* [Available data]
○ ○ ○ ○ ○

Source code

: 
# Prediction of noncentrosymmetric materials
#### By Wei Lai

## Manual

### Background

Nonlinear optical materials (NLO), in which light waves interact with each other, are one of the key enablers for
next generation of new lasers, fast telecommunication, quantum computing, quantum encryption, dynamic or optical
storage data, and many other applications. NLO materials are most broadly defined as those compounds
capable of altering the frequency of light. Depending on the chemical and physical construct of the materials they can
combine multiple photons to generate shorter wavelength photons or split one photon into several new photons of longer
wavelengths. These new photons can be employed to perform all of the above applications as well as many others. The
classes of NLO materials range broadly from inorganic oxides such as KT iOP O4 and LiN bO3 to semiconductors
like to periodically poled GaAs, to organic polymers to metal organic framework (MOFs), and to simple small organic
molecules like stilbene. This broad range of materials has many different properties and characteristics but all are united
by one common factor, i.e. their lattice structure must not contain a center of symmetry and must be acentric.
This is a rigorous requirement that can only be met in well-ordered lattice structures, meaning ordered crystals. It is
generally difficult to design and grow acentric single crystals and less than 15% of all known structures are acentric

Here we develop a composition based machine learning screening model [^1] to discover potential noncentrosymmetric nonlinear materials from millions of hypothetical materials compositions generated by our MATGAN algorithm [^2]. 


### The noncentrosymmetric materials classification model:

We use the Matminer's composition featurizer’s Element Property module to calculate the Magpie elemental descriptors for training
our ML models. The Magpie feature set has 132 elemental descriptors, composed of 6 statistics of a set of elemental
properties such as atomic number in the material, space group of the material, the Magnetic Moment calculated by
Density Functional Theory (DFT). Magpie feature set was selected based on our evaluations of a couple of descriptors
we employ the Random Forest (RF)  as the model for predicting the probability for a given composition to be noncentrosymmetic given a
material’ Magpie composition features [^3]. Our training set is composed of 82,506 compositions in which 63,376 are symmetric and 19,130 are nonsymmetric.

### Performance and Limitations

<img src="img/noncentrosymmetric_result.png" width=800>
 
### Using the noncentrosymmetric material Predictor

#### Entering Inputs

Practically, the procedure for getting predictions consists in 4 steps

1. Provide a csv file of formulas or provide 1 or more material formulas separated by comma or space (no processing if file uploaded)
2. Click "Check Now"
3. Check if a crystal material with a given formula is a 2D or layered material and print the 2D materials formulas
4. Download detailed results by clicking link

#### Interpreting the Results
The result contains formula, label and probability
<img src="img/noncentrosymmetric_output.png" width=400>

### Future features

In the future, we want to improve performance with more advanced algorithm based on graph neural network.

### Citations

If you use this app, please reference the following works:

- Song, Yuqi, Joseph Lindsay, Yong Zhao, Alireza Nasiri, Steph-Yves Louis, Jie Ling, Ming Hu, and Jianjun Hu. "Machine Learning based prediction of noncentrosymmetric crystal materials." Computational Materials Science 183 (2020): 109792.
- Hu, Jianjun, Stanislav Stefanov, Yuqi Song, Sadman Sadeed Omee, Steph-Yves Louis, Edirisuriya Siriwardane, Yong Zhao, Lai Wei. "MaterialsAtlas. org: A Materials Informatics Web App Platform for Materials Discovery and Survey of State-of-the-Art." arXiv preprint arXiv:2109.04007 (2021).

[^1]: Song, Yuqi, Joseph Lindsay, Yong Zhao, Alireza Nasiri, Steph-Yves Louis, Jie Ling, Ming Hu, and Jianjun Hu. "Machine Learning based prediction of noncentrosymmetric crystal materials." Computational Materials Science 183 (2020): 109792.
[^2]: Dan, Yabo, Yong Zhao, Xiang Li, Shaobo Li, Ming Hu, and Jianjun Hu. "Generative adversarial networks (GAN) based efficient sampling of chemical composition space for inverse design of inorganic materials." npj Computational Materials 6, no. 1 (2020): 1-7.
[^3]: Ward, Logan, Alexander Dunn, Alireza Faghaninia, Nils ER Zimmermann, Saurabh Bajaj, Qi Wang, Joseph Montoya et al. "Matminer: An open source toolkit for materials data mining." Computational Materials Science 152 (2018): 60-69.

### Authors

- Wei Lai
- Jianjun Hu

○ ○ ○ ○ ○

* [Exercise instructions]
All lines in the preceding records that hold the word "given" need to be copied.

* [Answer section]
we employ the Random Forest (RF)  as the model for predicting the probability for a given composition to be noncentrosymmetic given a
3. Check if a crystal material with a given formula is a 2D or layered material and print the 2D materials formulas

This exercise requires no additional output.